Dans cette campagne électorale
crépusculaire, la question de la vérité se réduit à la publicité des
patrimoines et des revenus des candidats, comme si cela avait le moindre
rapport avec leur capacité à gouverner. Cette focalisation pointilleuse pose
néanmoins une vraie question : la vérité est-elle une valeur
démocratique ? Cela n’a rien d’évident car la vérité est, au sens fort,
univoque et indépendante des points de vue individuels, alors que la démocratie
implique par définition la coexistence d’une pluralité d’opinions et de
conceptions de la vie bonne. Cependant la vérité est une valeur démocratique cardinale
dans la mesure où elle sert justement à départager les opinions soumises à la
discussion. Quant aux discours politiques, leur valeur de vérité doit être
jugée en fonction du monde qu’ils visent : le monde des idées, le monde
matériel ou le monde vécu. Enfin,
ça c’était avant…
Dans le monde des idées, la valeur de vérité des doctrines politiques dépendait
de leur cohérence et d’un rapport à la réalité patiemment élaboré par de
grandes figures intellectuelles. Aujourd’hui les idéologies se réduisent à la
logique d’idées simples - au choix : la préférence nationale, le revenu de
base, le ni-droite-ni-gauche, la corruption des élites, le péril migratoire, le
redressement national, le rétablissement des frontières,…

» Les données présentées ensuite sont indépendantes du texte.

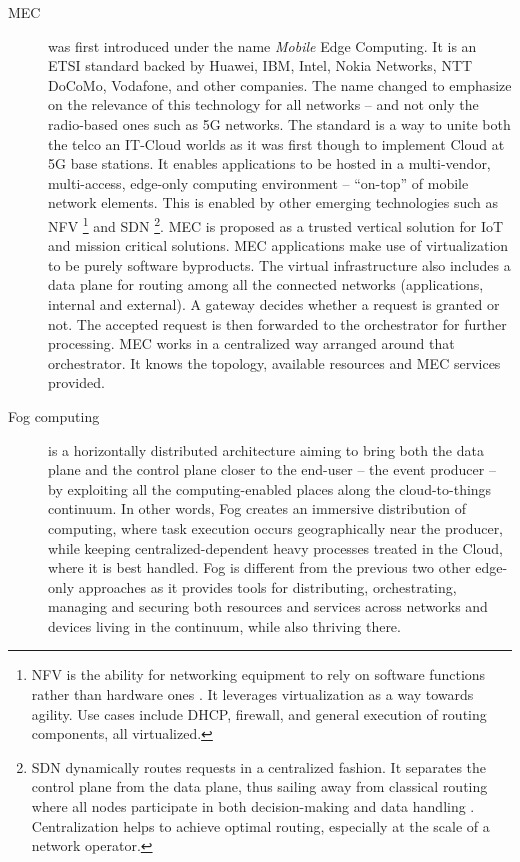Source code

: \documentclass[11pt]{sdm}
\begin{document}
\begin{description}
	\item[\acrfull{MEC}] was first introduced under the name \emph{Mobile} Edge Computing. It is an \gls{ETSI} standard backed by Huawei, IBM, Intel, Nokia Networks, NTT DoCoMo, Vodafone, and other companies. The name changed to emphasize on the relevance of this technology for all networks -- and not only the radio-based ones such as 5G networks. The standard is a way to unite both the telco an IT-Cloud worlds \cite{dahmen-lhuissier_etsi_nodate-1} as it was first though to implement Cloud at 5G base stations. It enables applications to be hosted in a multi-vendor, multi-access, edge-only computing environment -- ``on-top'' of mobile network elements. This is enabled by other emerging technologies such as \gls{NFV} \footnote{\acrfull{NFV} is the ability for networking equipment to rely on software functions rather than hardware ones \cite{redhat_what_2019}. It leverages virtualization as a way towards agility. Use cases include DHCP, firewall, and general execution of routing components, all virtualized.} and \gls{SDN} \footnote{\acrfull{SDN} dynamically routes requests in a centralized fashion. It separates the control plane from the data plane, thus sailing away from classical routing where all nodes participate in both decision-making and data handling \cite{redhat_what_2019}. Centralization helps to achieve optimal routing, especially at the scale of a network operator.}. \gls{MEC} is proposed as a trusted vertical solution for \gls{IoT} and mission critical solutions. \gls{MEC} applications make use of virtualization to be purely software byproducts. The virtual infrastructure also includes a data plane for routing among all the connected networks (applications, internal and external). A gateway decides whether a request is granted or not. The accepted request is then forwarded to the orchestrator for further processing. \gls{MEC} works in a centralized way arranged around that orchestrator. It knows the topology, available resources and \gls{MEC} services provided.

	\item[Fog computing] is a horizontally distributed architecture aiming to bring both the data plane and the control plane closer to the end-user -- the event producer -- by exploiting all the computing-enabled places along the cloud-to-things continuum. In other words, Fog creates an immersive distribution of computing, where task execution occurs geographically near the producer, while keeping centralized-dependent heavy processes treated in the Cloud, where it is best handled. Fog is different from the previous two other edge-only approaches as it provides tools for distributing, orchestrating, managing and securing both resources and services across networks and devices living in the continuum, while also thriving there.


\end{description}
\end{document}
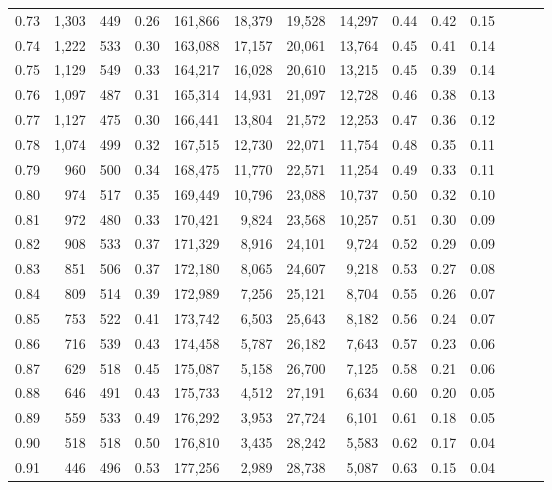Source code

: \begin{tabular}{rrrrrrrrrrrrrr}
0.73 &  1,303 &    449 &  0.26 &  161,866 &   18,379 &  19,528 &  14,297 &  0.44 &  0.42 &      0.15 \\
0.74 &  1,222 &    533 &  0.30 &  163,088 &   17,157 &  20,061 &  13,764 &  0.45 &  0.41 &      0.14 \\
0.75 &  1,129 &    549 &  0.33 &  164,217 &   16,028 &  20,610 &  13,215 &  0.45 &  0.39 &      0.14 \\
0.76 &  1,097 &    487 &  0.31 &  165,314 &   14,931 &  21,097 &  12,728 &  0.46 &  0.38 &      0.13 \\
0.77 &  1,127 &    475 &  0.30 &  166,441 &   13,804 &  21,572 &  12,253 &  0.47 &  0.36 &      0.12 \\
0.78 &  1,074 &    499 &  0.32 &  167,515 &   12,730 &  22,071 &  11,754 &  0.48 &  0.35 &      0.11 \\
0.79 &    960 &    500 &  0.34 &  168,475 &   11,770 &  22,571 &  11,254 &  0.49 &  0.33 &      0.11 \\
0.80 &    974 &    517 &  0.35 &  169,449 &   10,796 &  23,088 &  10,737 &  0.50 &  0.32 &      0.10 \\
0.81 &    972 &    480 &  0.33 &  170,421 &    9,824 &  23,568 &  10,257 &  0.51 &  0.30 &      0.09 \\
0.82 &    908 &    533 &  0.37 &  171,329 &    8,916 &  24,101 &   9,724 &  0.52 &  0.29 &      0.09 \\
0.83 &    851 &    506 &  0.37 &  172,180 &    8,065 &  24,607 &   9,218 &  0.53 &  0.27 &      0.08 \\
0.84 &    809 &    514 &  0.39 &  172,989 &    7,256 &  25,121 &   8,704 &  0.55 &  0.26 &      0.07 \\
0.85 &    753 &    522 &  0.41 &  173,742 &    6,503 &  25,643 &   8,182 &  0.56 &  0.24 &      0.07 \\
0.86 &    716 &    539 &  0.43 &  174,458 &    5,787 &  26,182 &   7,643 &  0.57 &  0.23 &      0.06 \\
0.87 &    629 &    518 &  0.45 &  175,087 &    5,158 &  26,700 &   7,125 &  0.58 &  0.21 &      0.06 \\
0.88 &    646 &    491 &  0.43 &  175,733 &    4,512 &  27,191 &   6,634 &  0.60 &  0.20 &      0.05 \\
0.89 &    559 &    533 &  0.49 &  176,292 &    3,953 &  27,724 &   6,101 &  0.61 &  0.18 &      0.05 \\
0.90 &    518 &    518 &  0.50 &  176,810 &    3,435 &  28,242 &   5,583 &  0.62 &  0.17 &      0.04 \\
0.91 &    446 &    496 &  0.53 &  177,256 &    2,989 &  28,738 &   5,087 &  0.63 &  0.15 &      0.04 \\

\end{tabular}
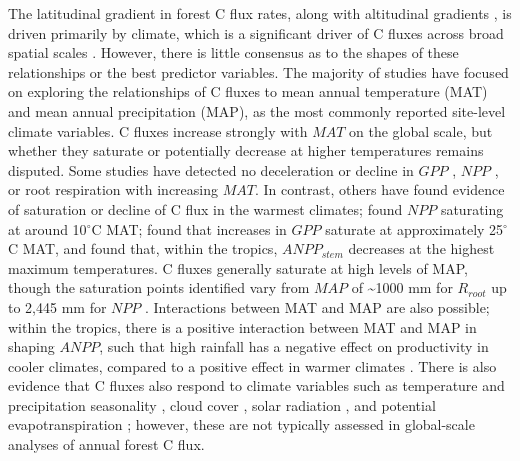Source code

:\documentclass[
]{article}
\begin{document}
The latitudinal gradient in forest C flux rates, along with altitudinal
gradients \citep{girardin_net_2010, malhi_variation_2017}, is driven
primarily by climate, which is a significant driver of C fluxes across
broad spatial scales
\citep{luyssaert_co_2007, cleveland_relationships_2011, wei_forest_2010}.
However, there is little consensus as to the shapes of these
relationships or the best predictor variables. The majority of studies
have focused on exploring the relationships of C fluxes to mean annual
temperature (MAT) and mean annual precipitation (MAP), as the most
commonly reported site-level climate variables. C fluxes increase
strongly with \(MAT\) on the global scale, but whether they saturate or
potentially decrease at higher temperatures remains disputed. Some
studies have detected no deceleration or decline in \(GPP\)
\citep{luyssaert_co_2007}, \(NPP\) \citep{schuur_productivity_2003}, or
root respiration \citep[\(R_{root}\);][]{wei_forest_2010} with
increasing \(MAT\). In contrast, others have found evidence of
saturation or decline of C flux in the warmest climates;
\citet{luyssaert_co_2007} found \(NPP\) saturating at around
10\(^\circ\)C MAT; \citet{larjavaara_temperature_2012} found that
increases in \(GPP\) saturate at approximately 25\(^\circ\)C MAT, and
\citet{sullivan_long-term_2020} found that, within the tropics,
\(ANPP_{stem}\) decreases at the highest maximum temperatures. C fluxes
generally saturate at high levels of MAP, though the saturation points
identified vary from \(MAP\) of \textasciitilde1000 mm for \(R_{root}\)
\citep{wei_forest_2010} up to 2,445 mm for \(NPP\)
\citep{schuur_productivity_2003}. Interactions between MAT and MAP are
also possible; within the tropics, there is a positive interaction
between MAT and MAP in shaping \(ANPP\), such that high rainfall has a
negative effect on productivity in cooler climates, compared to a
positive effect in warmer climates \citep{taylor_temperature_2017}.
There is also evidence that C fluxes also respond to climate variables
such as temperature and precipitation seasonality
\citep{wagner_climate_2016}, cloud cover
\citep{taylor_temperature_2017}, solar radiation
\citep{beer_terrestrial_2010, fyllas_solar_2017}, and potential
evapotranspiration \citep{kerkhoff_plant_2005}; however, these are not
typically assessed in global-scale analyses of annual forest C flux.
\end{document}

Dans le monde matériel, l’évidence de faits établis par des experts
reconnus s’imposait à tous et constituait une base stable et commune pour le
débat. Mais à l’ère des réseaux sociaux, le fact checking se révèle totalement
impuissant – comme face à Trump ou au Brexit. Dans le foisonnement des médias, il
ne reste plus comme source digne de confiance que celle qui pense comme moi, celle
qui affirme ce que je « sais » déjà.
Quant au monde vécu, celui des émotions et des opinions individuelles, c’est
celui que visent le rhéteur, le tribun ou le bonimenteur, ici la « vérité »
se confond avec l’efficacité d’un discours qui sonne juste à mes oreilles, qui
me parle, qui résonne émotionnellement avec ma vision du monde.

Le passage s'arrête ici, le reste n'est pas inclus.